_Problem requirements_
Your copy should contain exactly the lines from the start of the listing through the line that holds "the Profile of the Relationship. |", and no pictures.

_Available records_
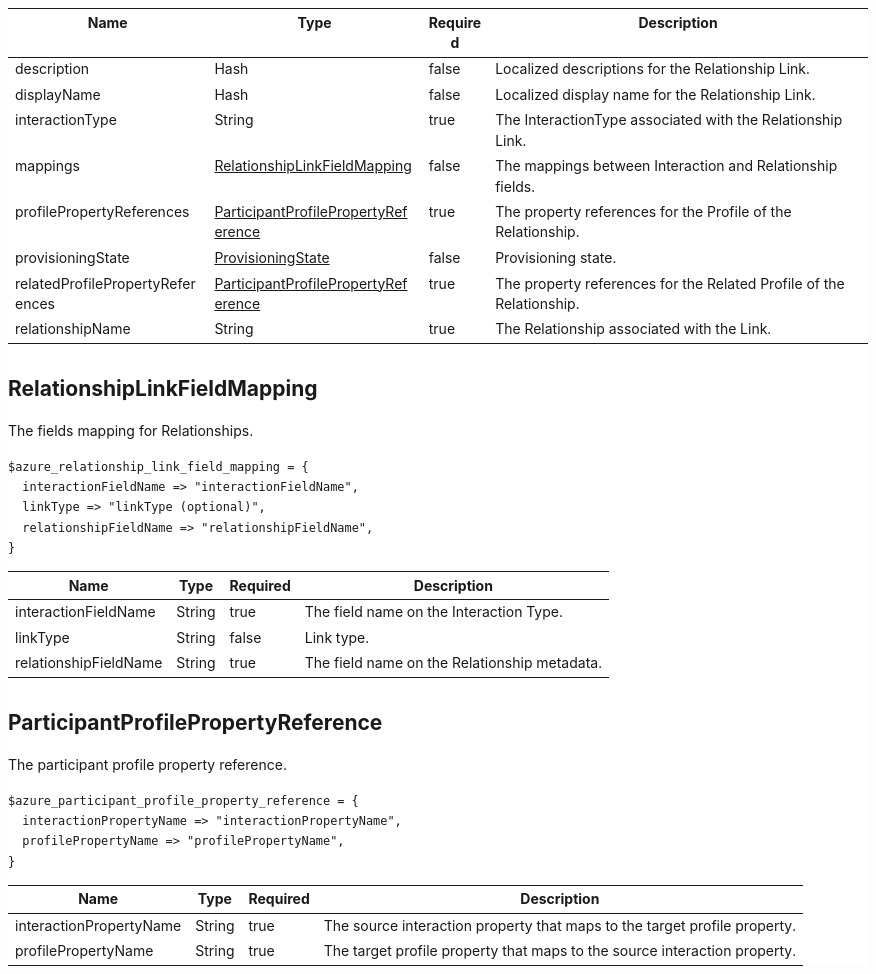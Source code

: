| Name        | Type           | Required       | Description       |
| ------------- | ------------- | ------------- | ------------- |
|description | Hash | false | Localized descriptions for the Relationship Link. |
|displayName | Hash | false | Localized display name for the Relationship Link. |
|interactionType | String | true | The InteractionType associated with the Relationship Link. |
|mappings | [RelationshipLinkFieldMapping](#relationshiplinkfieldmapping) | false | The mappings between Interaction and Relationship fields. |
|profilePropertyReferences | [ParticipantProfilePropertyReference](#participantprofilepropertyreference) | true | The property references for the Profile of the Relationship. |
|provisioningState | [ProvisioningState](#provisioningstate) | false | Provisioning state. |
|relatedProfilePropertyReferences | [ParticipantProfilePropertyReference](#participantprofilepropertyreference) | true | The property references for the Related Profile of the Relationship. |
|relationshipName | String | true | The Relationship associated with the Link. |
        
## RelationshipLinkFieldMapping

The fields mapping for Relationships.

```puppet
$azure_relationship_link_field_mapping = {
  interactionFieldName => "interactionFieldName",
  linkType => "linkType (optional)",
  relationshipFieldName => "relationshipFieldName",
}
```

| Name        | Type           | Required       | Description       |
| ------------- | ------------- | ------------- | ------------- |
|interactionFieldName | String | true | The field name on the Interaction Type. |
|linkType | String | false | Link type. |
|relationshipFieldName | String | true | The field name on the Relationship metadata. |
        
## ParticipantProfilePropertyReference

The participant profile property reference.

```puppet
$azure_participant_profile_property_reference = {
  interactionPropertyName => "interactionPropertyName",
  profilePropertyName => "profilePropertyName",
}
```

| Name        | Type           | Required       | Description       |
| ------------- | ------------- | ------------- | ------------- |
|interactionPropertyName | String | true | The source interaction property that maps to the target profile property. |
|profilePropertyName | String | true | The target profile property that maps to the source interaction property. |
        
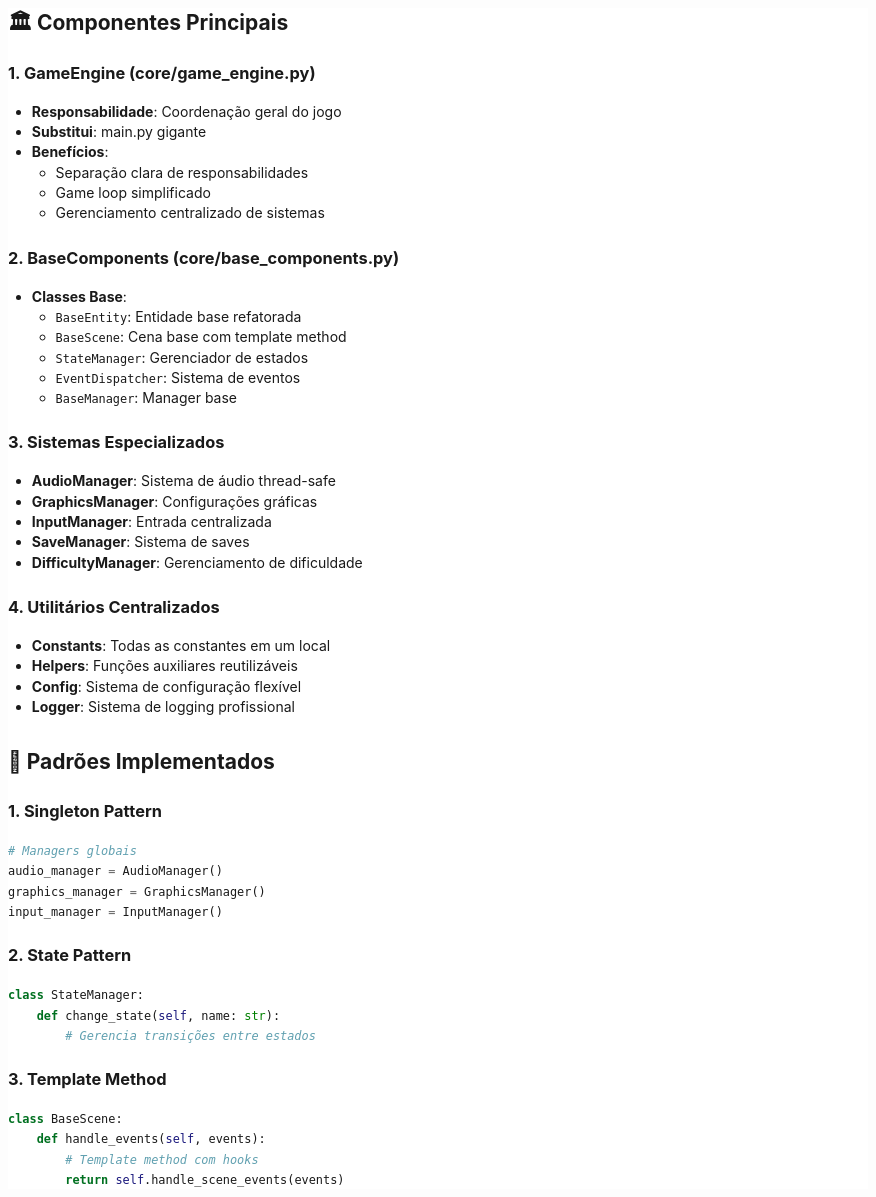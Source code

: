 ## 🏛️ Componentes Principais

### **1. GameEngine (core/game_engine.py)**
- **Responsabilidade**: Coordenação geral do jogo
- **Substitui**: main.py gigante
- **Benefícios**:
  - Separação clara de responsabilidades
  - Game loop simplificado
  - Gerenciamento centralizado de sistemas

### **2. BaseComponents (core/base_components.py)**
- **Classes Base**:
  - `BaseEntity`: Entidade base refatorada
  - `BaseScene`: Cena base com template method
  - `StateManager`: Gerenciador de estados
  - `EventDispatcher`: Sistema de eventos
  - `BaseManager`: Manager base

### **3. Sistemas Especializados**
- **AudioManager**: Sistema de áudio thread-safe
- **GraphicsManager**: Configurações gráficas
- **InputManager**: Entrada centralizada
- **SaveManager**: Sistema de saves
- **DifficultyManager**: Gerenciamento de dificuldade

### **4. Utilitários Centralizados**
- **Constants**: Todas as constantes em um local
- **Helpers**: Funções auxiliares reutilizáveis
- **Config**: Sistema de configuração flexível
- **Logger**: Sistema de logging profissional

## 🔧 Padrões Implementados

### **1. Singleton Pattern**
```python
# Managers globais
audio_manager = AudioManager()
graphics_manager = GraphicsManager()
input_manager = InputManager()
```

### **2. State Pattern**
```python
class StateManager:
    def change_state(self, name: str):
        # Gerencia transições entre estados
```

### **3. Template Method**
```python
class BaseScene:
    def handle_events(self, events):
        # Template method com hooks
        return self.handle_scene_events(events)
```
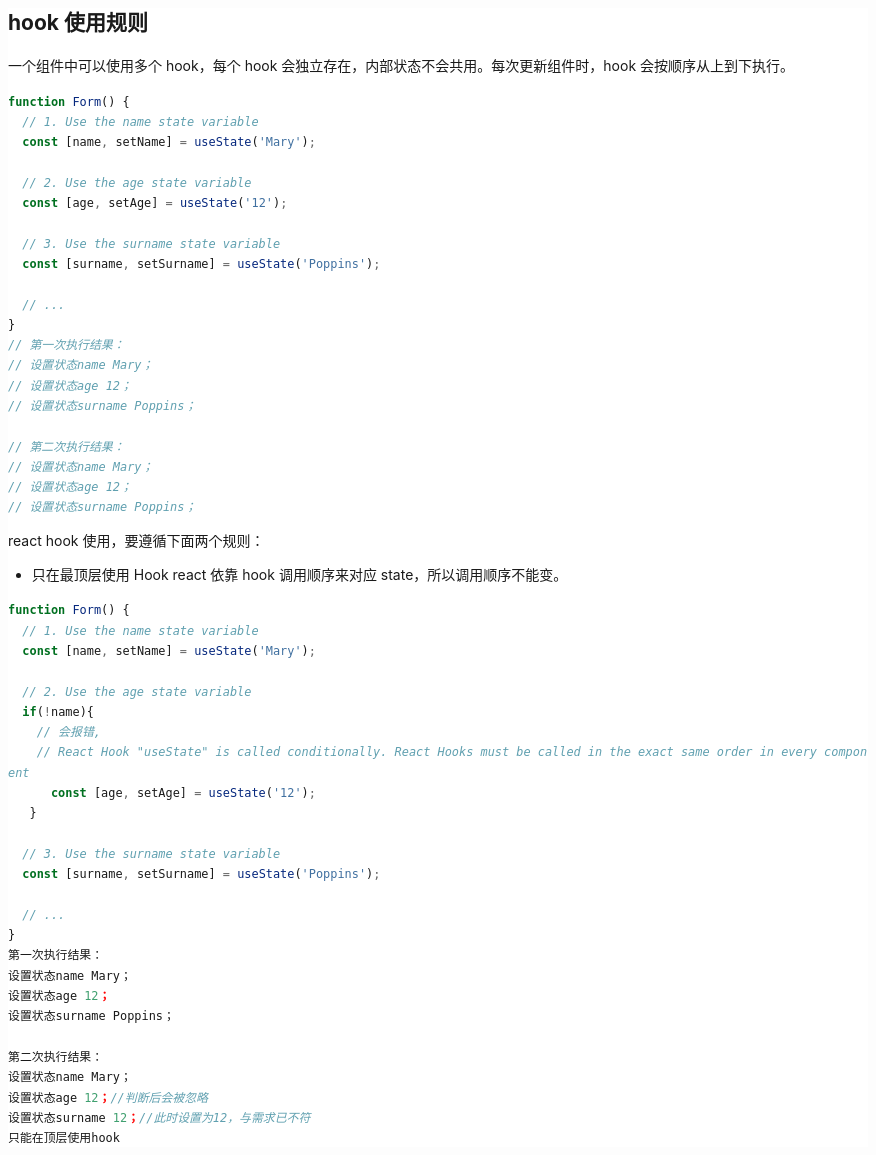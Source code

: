 ## hook 使用规则

一个组件中可以使用多个 hook，每个 hook 会独立存在，内部状态不会共用。每次更新组件时，hook 会按顺序从上到下执行。

```js
function Form() {
  // 1. Use the name state variable
  const [name, setName] = useState('Mary');

  // 2. Use the age state variable
  const [age, setAge] = useState('12');

  // 3. Use the surname state variable
  const [surname, setSurname] = useState('Poppins');

  // ...
}
// 第一次执行结果：
// 设置状态name Mary；
// 设置状态age 12；
// 设置状态surname Poppins；

// 第二次执行结果：
// 设置状态name Mary；
// 设置状态age 12；
// 设置状态surname Poppins；
```

react hook 使用，要遵循下面两个规则：

- 只在最顶层使用 Hook
  react 依靠 hook 调用顺序来对应 state，所以调用顺序不能变。

```jsx
function Form() {
  // 1. Use the name state variable
  const [name, setName] = useState('Mary');

  // 2. Use the age state variable
  if(!name){
    // 会报错,
    // React Hook "useState" is called conditionally. React Hooks must be called in the exact same order in every component
      const [age, setAge] = useState('12');
   }

  // 3. Use the surname state variable
  const [surname, setSurname] = useState('Poppins');

  // ...
}
第一次执行结果：
设置状态name Mary；
设置状态age 12；
设置状态surname Poppins；

第二次执行结果：
设置状态name Mary；
设置状态age 12；//判断后会被忽略
设置状态surname 12；//此时设置为12，与需求已不符
只能在顶层使用hook
```
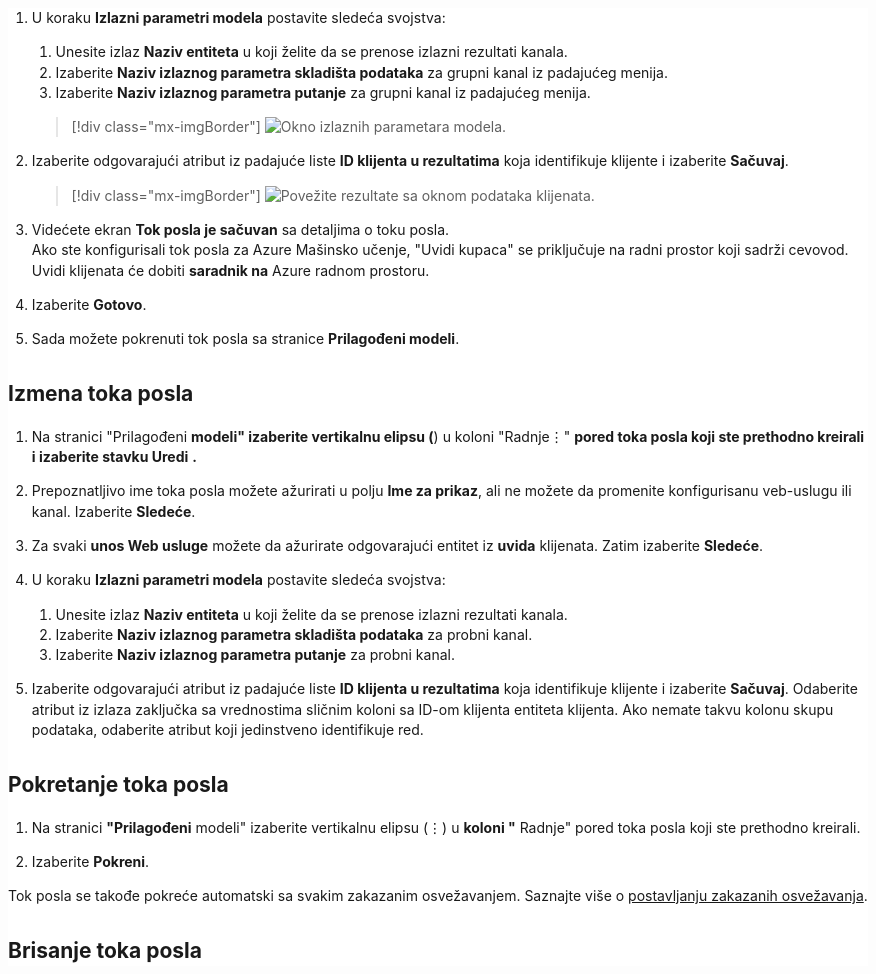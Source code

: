1. U koraku **Izlazni parametri modela** postavite sledeća svojstva:
      1. Unesite izlaz **Naziv entiteta** u koji želite da se prenose izlazni rezultati kanala.
      1. Izaberite **Naziv izlaznog parametra skladišta podataka** za grupni kanal iz padajućeg menija.
      1. Izaberite **Naziv izlaznog parametra putanje** za grupni kanal iz padajućeg menija.

      > [!div class="mx-imgBorder"]
      > ![Okno izlaznih parametara modela.](media/intelligence-screen3-outputparameters.png "Okno izlaznih parametara modela")

1. Izaberite odgovarajući atribut iz padajuće liste **ID klijenta u rezultatima** koja identifikuje klijente i izaberite **Sačuvaj**.

   > [!div class="mx-imgBorder"]
   > ![Povežite rezultate sa oknom podataka klijenata.](media/intelligence-screen4-relatetocustomer.png "Povežite rezultate sa oknom podataka klijenata")

1. Videćete ekran **Tok posla je sačuvan** sa detaljima o toku posla.    
   Ako ste konfigurisali tok posla za Azure Mašinsko učenje, "Uvidi kupaca" se priključuje na radni prostor koji sadrži cevovod. Uvidi klijenata će dobiti **saradnik na** Azure radnom prostoru.

1. Izaberite **Gotovo**.

1. Sada možete pokrenuti tok posla sa stranice **Prilagođeni modeli**.

## <a name="edit-a-workflow"></a>Izmena toka posla

1. Na stranici "Prilagođeni **modeli" izaberite vertikalnu elipsu (**) u koloni "Radnje&vellip;" **pored toka posla koji ste prethodno kreirali i izaberite stavku Uredi** **.**

1. Prepoznatljivo ime toka posla možete ažurirati u polju **Ime za prikaz**, ali ne možete da promenite konfigurisanu veb-uslugu ili kanal. Izaberite **Sledeće**.

1. Za svaki **unos Web usluge** možete da ažurirate odgovarajući entitet iz **uvida** klijenata. Zatim izaberite **Sledeće**.

1. U koraku **Izlazni parametri modela** postavite sledeća svojstva:
      1. Unesite izlaz **Naziv entiteta** u koji želite da se prenose izlazni rezultati kanala.
      1. Izaberite **Naziv izlaznog parametra skladišta podataka** za probni kanal.
      1. Izaberite **Naziv izlaznog parametra putanje** za probni kanal.

1. Izaberite odgovarajući atribut iz padajuće liste **ID klijenta u rezultatima** koja identifikuje klijente i izaberite **Sačuvaj**.
   Odaberite atribut iz izlaza zaključka sa vrednostima sličnim koloni sa ID-om klijenta entiteta klijenta. Ako nemate takvu kolonu skupu podataka, odaberite atribut koji jedinstveno identifikuje red.

## <a name="run-a-workflow"></a>Pokretanje toka posla

1. Na stranici **"Prilagođeni** modeli" izaberite vertikalnu elipsu (&vellip;) u **koloni "** Radnje" pored toka posla koji ste prethodno kreirali.

1. Izaberite **Pokreni**.

Tok posla se takođe pokreće automatski sa svakim zakazanim osvežavanjem. Saznajte više o [postavljanju zakazanih osvežavanja](schedule-refresh.md).

## <a name="delete-a-workflow"></a>Brisanje toka posla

_Task response_
Source code

:| Name        | Type           | Required       | Description       |
| ------------- | ------------- | ------------- | ------------- |
|description | Hash | false | Localized descriptions for the Relationship Link. |
|displayName | Hash | false | Localized display name for the Relationship Link. |
|interactionType | String | true | The InteractionType associated with the Relationship Link. |
|mappings | [RelationshipLinkFieldMapping](#relationshiplinkfieldmapping) | false | The mappings between Interaction and Relationship fields. |
|profilePropertyReferences | [ParticipantProfilePropertyReference](#participantprofilepropertyreference) | true | The property references for the Profile of the Relationship. |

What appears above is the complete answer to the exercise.